Top of Records shown

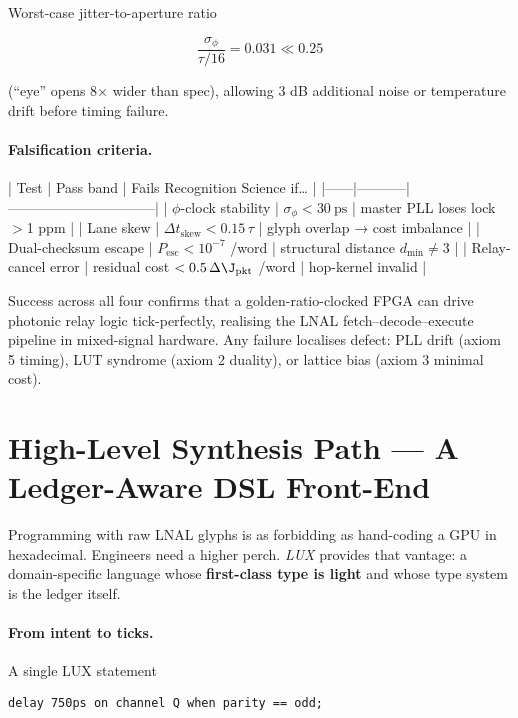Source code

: \documentclass[11pt,oneside]{book}
\begin{document}
Worst-case jitter-to-aperture ratio  

\[
\frac{\sigma_{\phi}}{\tau/16}=0.031\ll0.25
\]

(“eye” opens 8× wider than spec), allowing 3 dB additional noise or
temperature drift before timing failure.

\paragraph{Falsification criteria.}

| Test | Pass band | Fails Recognition Science if… |
|------|-----------|--------------------------------|
| \(\phi\)-clock stability | \(\sigma_{\phi}<30\ \text{ps}\) | master PLL loses lock \(>\)1 ppm |
| Lane skew | \(\Delta t_{\text{skew}}<0.15\,\tau\) | glyph overlap → cost imbalance |
| Dual-checksum escape | \(P_{\text{esc}}<10^{-7}\) /word | structural distance \(d_{\min}\neq3\) |
| Relay-cancel error | residual cost \(<0.5\,\Delta\J_{\text{pkt}}\) /word | hop-kernel invalid |

Success across all four confirms that a golden-ratio-clocked FPGA can
drive photonic relay logic tick-perfectly, realising the LNAL
fetch–decode–execute pipeline in mixed-signal hardware.  Any failure
localises defect: PLL drift (axiom 5 timing), LUT syndrome (axiom 2
duality), or lattice bias (axiom 3 minimal cost).


\section{High-Level Synthesis Path — A Ledger-Aware DSL Front-End}
\label{sec:lnal-hls-narrative}

Programming with raw LNAL glyphs is as forbidding as hand-coding a GPU
in hexadecimal.  Engineers need a higher perch.  \emph{LUX} provides
that vantage: a domain-specific language whose \textbf{first-class
type is light} and whose type system is the ledger itself.

\paragraph{From intent to ticks.}
A single LUX statement

\begin{lstlisting}[language={},frame=single,belowskip=0.6em]
delay 750ps on channel Q when parity == odd;
\end{lstlisting}
\end{document}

Bottom of Records shown

[To do] Please set down the records above word for word and omit their pictures.

[Result for this exercise]
Source code

: \documentclass[11pt,oneside]{book}
\begin{document}
Worst-case jitter-to-aperture ratio  

\[
\frac{\sigma_{\phi}}{\tau/16}=0.031\ll0.25
\]

(“eye” opens 8× wider than spec), allowing 3 dB additional noise or
temperature drift before timing failure.

\paragraph{Falsification criteria.}

| Test | Pass band | Fails Recognition Science if… |
|------|-----------|--------------------------------|
| \(\phi\)-clock stability | \(\sigma_{\phi}<30\ \text{ps}\) | master PLL loses lock \(>\)1 ppm |
| Lane skew | \(\Delta t_{\text{skew}}<0.15\,\tau\) | glyph overlap → cost imbalance |
| Dual-checksum escape | \(P_{\text{esc}}<10^{-7}\) /word | structural distance \(d_{\min}\neq3\) |
| Relay-cancel error | residual cost \(<0.5\,\Delta\J_{\text{pkt}}\) /word | hop-kernel invalid |

Success across all four confirms that a golden-ratio-clocked FPGA can
drive photonic relay logic tick-perfectly, realising the LNAL
fetch–decode–execute pipeline in mixed-signal hardware.  Any failure
localises defect: PLL drift (axiom 5 timing), LUT syndrome (axiom 2
duality), or lattice bias (axiom 3 minimal cost).


\section{High-Level Synthesis Path — A Ledger-Aware DSL Front-End}
\label{sec:lnal-hls-narrative}

Programming with raw LNAL glyphs is as forbidding as hand-coding a GPU
in hexadecimal.  Engineers need a higher perch.  \emph{LUX} provides
that vantage: a domain-specific language whose \textbf{first-class
type is light} and whose type system is the ledger itself.

\paragraph{From intent to ticks.}
A single LUX statement

\begin{lstlisting}[language={},frame=single,belowskip=0.6em]
delay 750ps on channel Q when parity == odd;
\end{lstlisting}
\end{document}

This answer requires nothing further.